How not to become a moth or dust mite farmer!

Whether you have wool sweaters, balls of wool, roving or fleece its important to store and protect it properly. The two biggest enemies of wool in the UK are moths and dust mites. While moths damage the wool a dust mite infestation will lead you sniffing and sneezing and worse. So here are my top tips for protecting and storing your wool


Tineola bisselliella the wool moth or carpet moth larvae will feed on anything from wool, silk, and sometimes cotton. The adults lay the eggs the larvae hatch and they will nibble holes in your yarn, and clothes or feed on your fleece and roving.

Lavender is a great moth deterrent use lavender bags in drawers, wash clothes to remove the tiny eggs and try not leave your wool in storage. My own recipe no rinse wool wash available in my etsy shop RockfordRose  Aunty Emmas no rinse wool wash  also contains lavender and eucalyptus which helps deter moths (and smells rather lovely!)

Cedar blocks can help or for your yarn, fleece and roving you could keep it in a cedar chest, or you could just endeavour to knit it all before  you get a problem. I also use my wool wash when preparing my roving and find this a big help.

Dust mites

Dust mites feed on skin cells partially broken down by mold.... yes its a lovely thought! It is the dust mite poop that causes allergic reactions runny noses, itchy eyes, sneezing. Dust mites need humidity and warm temperatures to survive ( carpets on concrete flooring are the perfect place).

For clothing regular washing and drying on the line will help reduce the amount of skin on the clothing for them to feed on. UV from the sun also kills dust mites helping control their population (although it does not remove the dust mite poop). Make sure the clothes are bone dry before putting them away, warm humid airing cupboards are perfect for dust mites.

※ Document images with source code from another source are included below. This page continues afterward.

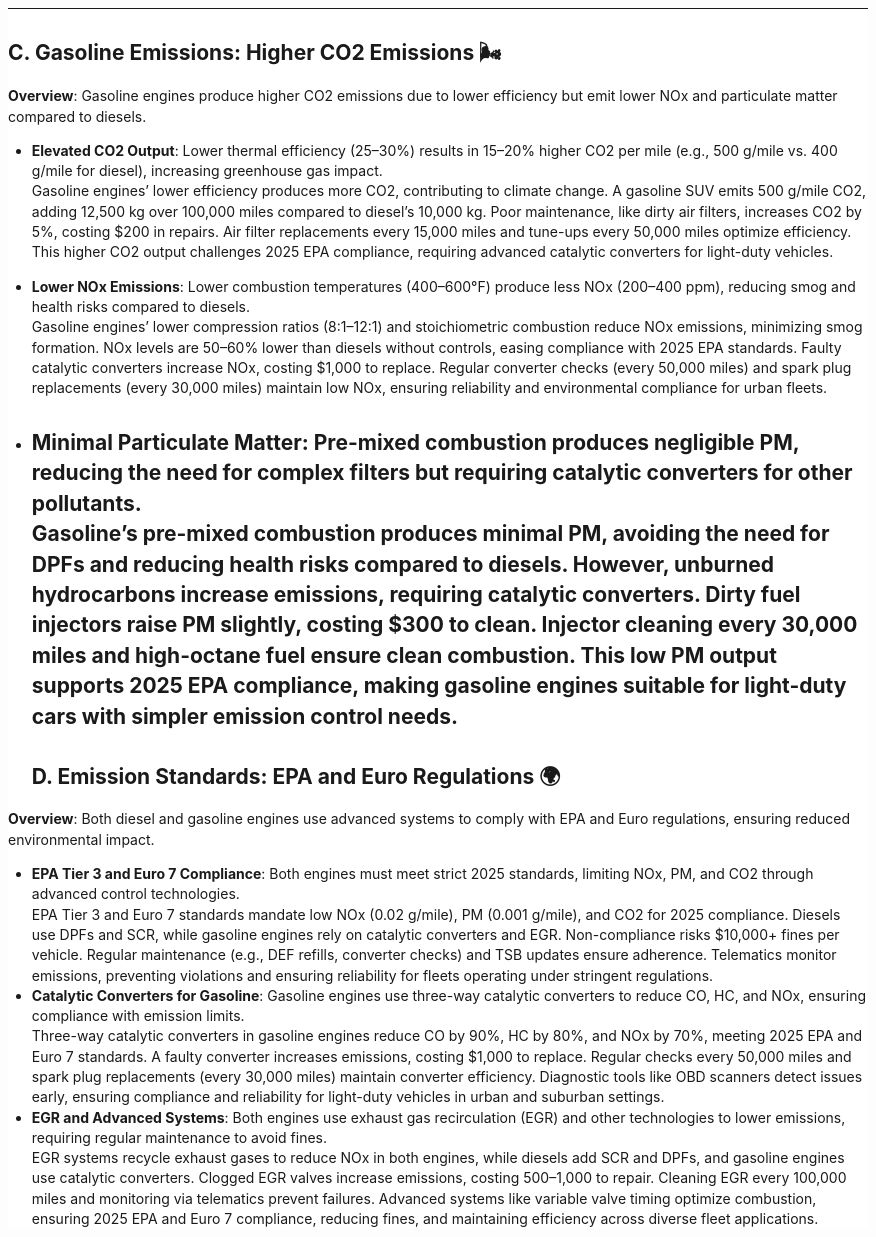   ---

  ## **C. Gasoline Emissions: Higher CO2 Emissions 🌬️**

**Overview**: Gasoline engines produce higher CO2 emissions due to lower efficiency but emit lower NOx and particulate matter compared to diesels.

* **Elevated CO2 Output**: Lower thermal efficiency (25–30%) results in 15–20% higher CO2 per mile (e.g., 500 g/mile vs. 400 g/mile for diesel), increasing greenhouse gas impact.  
   Gasoline engines’ lower efficiency produces more CO2, contributing to climate change. A gasoline SUV emits 500 g/mile CO2, adding 12,500 kg over 100,000 miles compared to diesel’s 10,000 kg. Poor maintenance, like dirty air filters, increases CO2 by 5%, costing $200 in repairs. Air filter replacements every 15,000 miles and tune-ups every 50,000 miles optimize efficiency. This higher CO2 output challenges 2025 EPA compliance, requiring advanced catalytic converters for light-duty vehicles.  
* **Lower NOx Emissions**: Lower combustion temperatures (400–600°F) produce less NOx (200–400 ppm), reducing smog and health risks compared to diesels.  
   Gasoline engines’ lower compression ratios (8:1–12:1) and stoichiometric combustion reduce NOx emissions, minimizing smog formation. NOx levels are 50–60% lower than diesels without controls, easing compliance with 2025 EPA standards. Faulty catalytic converters increase NOx, costing $1,000 to replace. Regular converter checks (every 50,000 miles) and spark plug replacements (every 30,000 miles) maintain low NOx, ensuring reliability and environmental compliance for urban fleets.  
* **Minimal Particulate Matter**: Pre-mixed combustion produces negligible PM, reducing the need for complex filters but requiring catalytic converters for other pollutants.  
   Gasoline’s pre-mixed combustion produces minimal PM, avoiding the need for DPFs and reducing health risks compared to diesels. However, unburned hydrocarbons increase emissions, requiring catalytic converters. Dirty fuel injectors raise PM slightly, costing $300 to clean. Injector cleaning every 30,000 miles and high-octane fuel ensure clean combustion. This low PM output supports 2025 EPA compliance, making gasoline engines suitable for light-duty cars with simpler emission control needs.  
  ---

  ## **D. Emission Standards: EPA and Euro Regulations 🌍**

**Overview**: Both diesel and gasoline engines use advanced systems to comply with EPA and Euro regulations, ensuring reduced environmental impact.

* **EPA Tier 3 and Euro 7 Compliance**: Both engines must meet strict 2025 standards, limiting NOx, PM, and CO2 through advanced control technologies.  
   EPA Tier 3 and Euro 7 standards mandate low NOx (0.02 g/mile), PM (0.001 g/mile), and CO2 for 2025 compliance. Diesels use DPFs and SCR, while gasoline engines rely on catalytic converters and EGR. Non-compliance risks $10,000+ fines per vehicle. Regular maintenance (e.g., DEF refills, converter checks) and TSB updates ensure adherence. Telematics monitor emissions, preventing violations and ensuring reliability for fleets operating under stringent regulations.  
* **Catalytic Converters for Gasoline**: Gasoline engines use three-way catalytic converters to reduce CO, HC, and NOx, ensuring compliance with emission limits.  
   Three-way catalytic converters in gasoline engines reduce CO by 90%, HC by 80%, and NOx by 70%, meeting 2025 EPA and Euro 7 standards. A faulty converter increases emissions, costing $1,000 to replace. Regular checks every 50,000 miles and spark plug replacements (every 30,000 miles) maintain converter efficiency. Diagnostic tools like OBD scanners detect issues early, ensuring compliance and reliability for light-duty vehicles in urban and suburban settings.  
* **EGR and Advanced Systems**: Both engines use exhaust gas recirculation (EGR) and other technologies to lower emissions, requiring regular maintenance to avoid fines.  
   EGR systems recycle exhaust gases to reduce NOx in both engines, while diesels add SCR and DPFs, and gasoline engines use catalytic converters. Clogged EGR valves increase emissions, costing $500–$1,000 to repair. Cleaning EGR every 100,000 miles and monitoring via telematics prevent failures. Advanced systems like variable valve timing optimize combustion, ensuring 2025 EPA and Euro 7 compliance, reducing fines, and maintaining efficiency across diverse fleet applications.
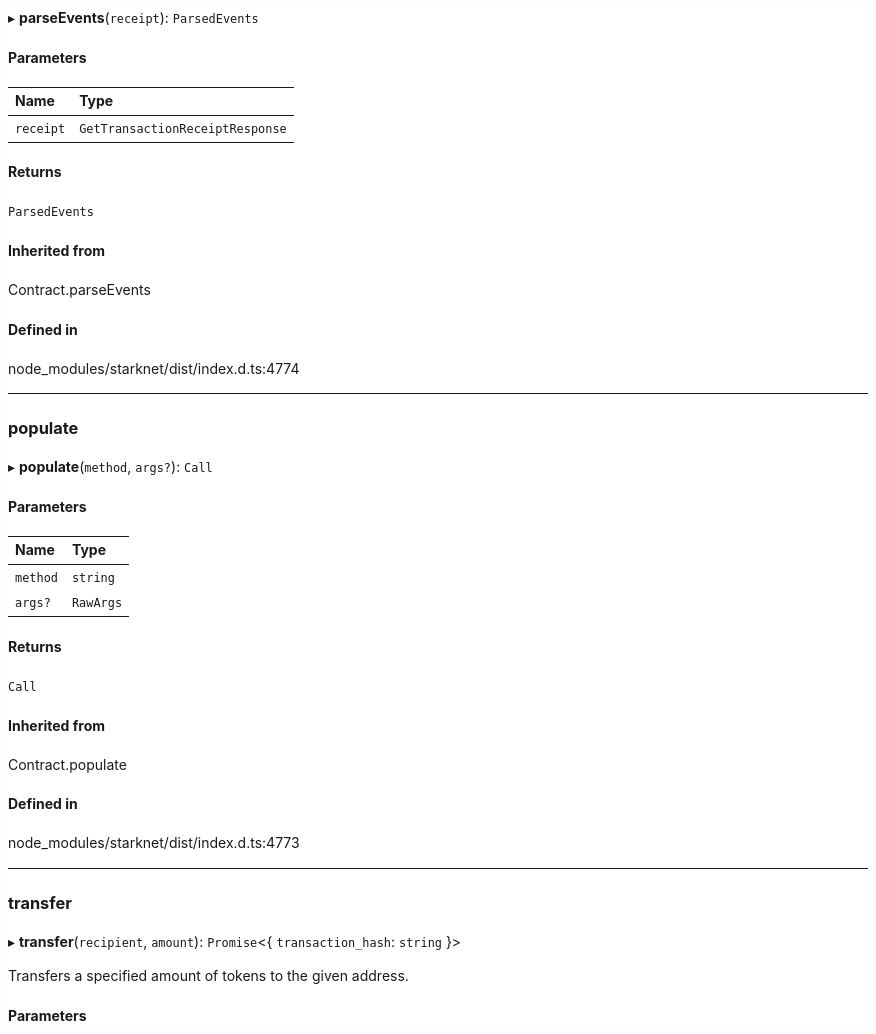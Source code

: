 ▸ **parseEvents**(`receipt`): `ParsedEvents`

#### Parameters

| Name | Type |
| :------ | :------ |
| `receipt` | `GetTransactionReceiptResponse` |

#### Returns

`ParsedEvents`

#### Inherited from

Contract.parseEvents

#### Defined in

node_modules/starknet/dist/index.d.ts:4774

___

### populate

▸ **populate**(`method`, `args?`): `Call`

#### Parameters

| Name | Type |
| :------ | :------ |
| `method` | `string` |
| `args?` | `RawArgs` |

#### Returns

`Call`

#### Inherited from

Contract.populate

#### Defined in

node_modules/starknet/dist/index.d.ts:4773

___

### transfer

▸ **transfer**(`recipient`, `amount`): `Promise`\<\{ `transaction_hash`: `string`  }\>

Transfers a specified amount of tokens to the given address.

#### Parameters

To avoid turning your fleece and roving into a dust mite farm, there are a few simple rules you can follow, buy fresh fleece, wash it and prepare it immediately (I recommend soaking in ecover as a great fleece wash for raw fleece) , this helps reduce the amount of dust mould etc for the mites to feed on. Always dry your fresh washed wool fleece in the sun. Buy your fleece as fresh as possible many farms in the UK start shearing in May so this is the perfect time to buy fleece. Another option if you cant prepare your wool immediately is to freeze it, although unless you want to run a chest freezer just to keep your sheep fleece fresh this is not an option for most!). 

Never store fleece or roving in plastic as this will increase the humidity and be perfect for dust mites, store it in pillow cases or small amounts in paper bags and cardboard boxes. When preparing your fleece make sure it has dried thoroughly in the sun (the sun also does a wonderful job of killing some bacteria and mould spores) before putting it into storage. My last piece of advice is to get on and use the fleece and roving once you have prepared it, don't keep it hanging around, it will only gather dust!